--- YOUR GOAL ---
Could every line of the data be printed exactly as it reads?

(Stored data)
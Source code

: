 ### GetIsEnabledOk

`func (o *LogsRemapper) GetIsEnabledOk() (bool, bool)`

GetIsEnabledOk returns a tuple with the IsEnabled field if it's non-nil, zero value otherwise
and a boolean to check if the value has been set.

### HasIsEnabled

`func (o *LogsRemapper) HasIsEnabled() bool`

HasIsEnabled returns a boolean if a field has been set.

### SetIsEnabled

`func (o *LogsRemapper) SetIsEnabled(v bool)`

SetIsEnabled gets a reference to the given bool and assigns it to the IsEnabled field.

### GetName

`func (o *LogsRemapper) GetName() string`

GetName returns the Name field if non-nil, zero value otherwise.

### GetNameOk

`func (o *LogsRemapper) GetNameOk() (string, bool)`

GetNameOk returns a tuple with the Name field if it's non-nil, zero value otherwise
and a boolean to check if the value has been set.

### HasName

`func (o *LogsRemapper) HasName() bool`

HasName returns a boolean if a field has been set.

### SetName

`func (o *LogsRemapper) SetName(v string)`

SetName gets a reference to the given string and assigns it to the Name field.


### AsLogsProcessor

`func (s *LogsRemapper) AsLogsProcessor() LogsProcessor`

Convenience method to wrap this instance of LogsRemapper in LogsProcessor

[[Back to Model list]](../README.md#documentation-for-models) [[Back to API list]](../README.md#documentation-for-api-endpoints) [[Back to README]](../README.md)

--- RESPONSE TO THIS EXERCISE ---
Source code

: ### GetIsEnabledOk

`func (o *LogsRemapper) GetIsEnabledOk() (bool, bool)`

GetIsEnabledOk returns a tuple with the IsEnabled field if it's non-nil, zero value otherwise
and a boolean to check if the value has been set.

### HasIsEnabled

`func (o *LogsRemapper) HasIsEnabled() bool`

HasIsEnabled returns a boolean if a field has been set.

### SetIsEnabled

`func (o *LogsRemapper) SetIsEnabled(v bool)`

SetIsEnabled gets a reference to the given bool and assigns it to the IsEnabled field.

### GetName

`func (o *LogsRemapper) GetName() string`

GetName returns the Name field if non-nil, zero value otherwise.

### GetNameOk

`func (o *LogsRemapper) GetNameOk() (string, bool)`

GetNameOk returns a tuple with the Name field if it's non-nil, zero value otherwise
and a boolean to check if the value has been set.

### HasName

`func (o *LogsRemapper) HasName() bool`

HasName returns a boolean if a field has been set.

### SetName

`func (o *LogsRemapper) SetName(v string)`

SetName gets a reference to the given string and assigns it to the Name field.


### AsLogsProcessor

`func (s *LogsRemapper) AsLogsProcessor() LogsProcessor`

Convenience method to wrap this instance of LogsRemapper in LogsProcessor

[[Back to Model list]](../README.md#documentation-for-models) [[Back to API list]](../README.md#documentation-for-api-endpoints) [[Back to README]](../README.md)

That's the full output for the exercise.